Here's how that looks in the context of the Early-vs-Late example:
coefs.full <-
coefs.full$p <- format.pval(2 * (1 - pnorm(abs(coefs.full[, "t value"]))))
coefs.full[grep("*objU:cond*", rownames(coefs.full), value = T), ]
##                     Estimate Std. Error t value       p
## objU:condEarly     -0.004164    0.01709 -0.2436 0.80751
## ot1:objU:condEarly  0.065878    0.07745  0.8506 0.39497
## ot2:objU:condEarly -0.047568    0.04362 -1.0906 0.27545
## ot3:objU:condEarly -0.156184    0.05181 -3.0145 0.00257
## ot4:objU:condEarly  0.075709    0.03308  2.2888 0.02209
m.ex <- lmer(fixS ~ (ot1 + ot2 + ot3 + ot4) * obj * cond + (1 + ot1 + ot2 + ot3 + ot4 | subj) + (1 + ot1 + ot2 | subj:obj:cond), data = subset(data.ex, obj != "T"), REML = F)
coefs.ex <-
coefs.ex$p <- format.pval(2 * (1 - pnorm(abs(coefs.ex[, "t value"]))))

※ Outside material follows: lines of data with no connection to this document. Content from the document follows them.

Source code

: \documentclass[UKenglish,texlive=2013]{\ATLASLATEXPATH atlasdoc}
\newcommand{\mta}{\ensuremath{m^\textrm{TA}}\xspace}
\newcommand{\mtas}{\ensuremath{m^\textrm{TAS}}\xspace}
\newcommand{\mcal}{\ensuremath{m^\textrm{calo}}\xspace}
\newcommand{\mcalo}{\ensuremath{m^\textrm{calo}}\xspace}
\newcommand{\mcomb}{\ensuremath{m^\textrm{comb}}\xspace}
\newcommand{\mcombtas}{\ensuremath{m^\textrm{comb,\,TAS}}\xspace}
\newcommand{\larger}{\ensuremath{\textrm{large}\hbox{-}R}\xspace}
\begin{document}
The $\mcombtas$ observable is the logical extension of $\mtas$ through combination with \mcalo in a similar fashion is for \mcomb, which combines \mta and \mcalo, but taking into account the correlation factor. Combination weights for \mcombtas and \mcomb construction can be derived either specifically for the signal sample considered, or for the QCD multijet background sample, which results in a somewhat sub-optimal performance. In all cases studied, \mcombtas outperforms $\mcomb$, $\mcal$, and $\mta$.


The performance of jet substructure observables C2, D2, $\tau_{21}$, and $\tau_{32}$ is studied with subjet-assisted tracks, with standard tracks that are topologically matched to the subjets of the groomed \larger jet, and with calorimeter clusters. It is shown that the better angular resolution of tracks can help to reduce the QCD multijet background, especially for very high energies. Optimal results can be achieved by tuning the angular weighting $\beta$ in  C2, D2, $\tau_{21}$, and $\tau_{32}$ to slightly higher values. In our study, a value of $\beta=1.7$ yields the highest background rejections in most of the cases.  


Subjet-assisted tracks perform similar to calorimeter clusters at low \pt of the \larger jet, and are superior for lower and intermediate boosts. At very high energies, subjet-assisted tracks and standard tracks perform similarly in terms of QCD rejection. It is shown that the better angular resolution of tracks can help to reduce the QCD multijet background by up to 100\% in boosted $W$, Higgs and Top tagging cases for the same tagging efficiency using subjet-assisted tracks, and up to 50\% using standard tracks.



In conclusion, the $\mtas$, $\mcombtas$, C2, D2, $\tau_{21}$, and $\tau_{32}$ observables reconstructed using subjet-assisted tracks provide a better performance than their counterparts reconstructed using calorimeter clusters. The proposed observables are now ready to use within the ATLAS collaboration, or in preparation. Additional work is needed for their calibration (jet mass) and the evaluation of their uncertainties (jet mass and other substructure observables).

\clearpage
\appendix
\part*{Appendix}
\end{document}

coefs.ex[grep("*objU:cond*", rownames(coefs.ex), value = T), ]
##                     Estimate Std. Error t value       p
## objU:condEarly     -0.004164    0.01701 -0.2448 0.80664
## ot1:objU:condEarly  0.065878    0.07586  0.8685 0.38514
## ot2:objU:condEarly -0.047568    0.04184 -1.1370 0.25554
## ot3:objU:condEarly -0.156184    0.02327 -6.7119 1.9e-11
## ot4:objU:condEarly  0.075709    0.02327  3.2535 0.00114

As I said, the presence (m.full) vs. absence (m.ex) of the higher-order random effects does not affect the fixed effect parameter estimates, but it does affect their standard errors. Without the cubic and quartic random effects, those fixed effect standard errors are much smaller, which increases their apparent statistical significance. In this example, the cubic and quartic terms' p-values are < 0.05 either way, but you can see that the differences in the t-value were quite large, so it's not hard to imagine an effect that would look significant only without the corresponding random effect.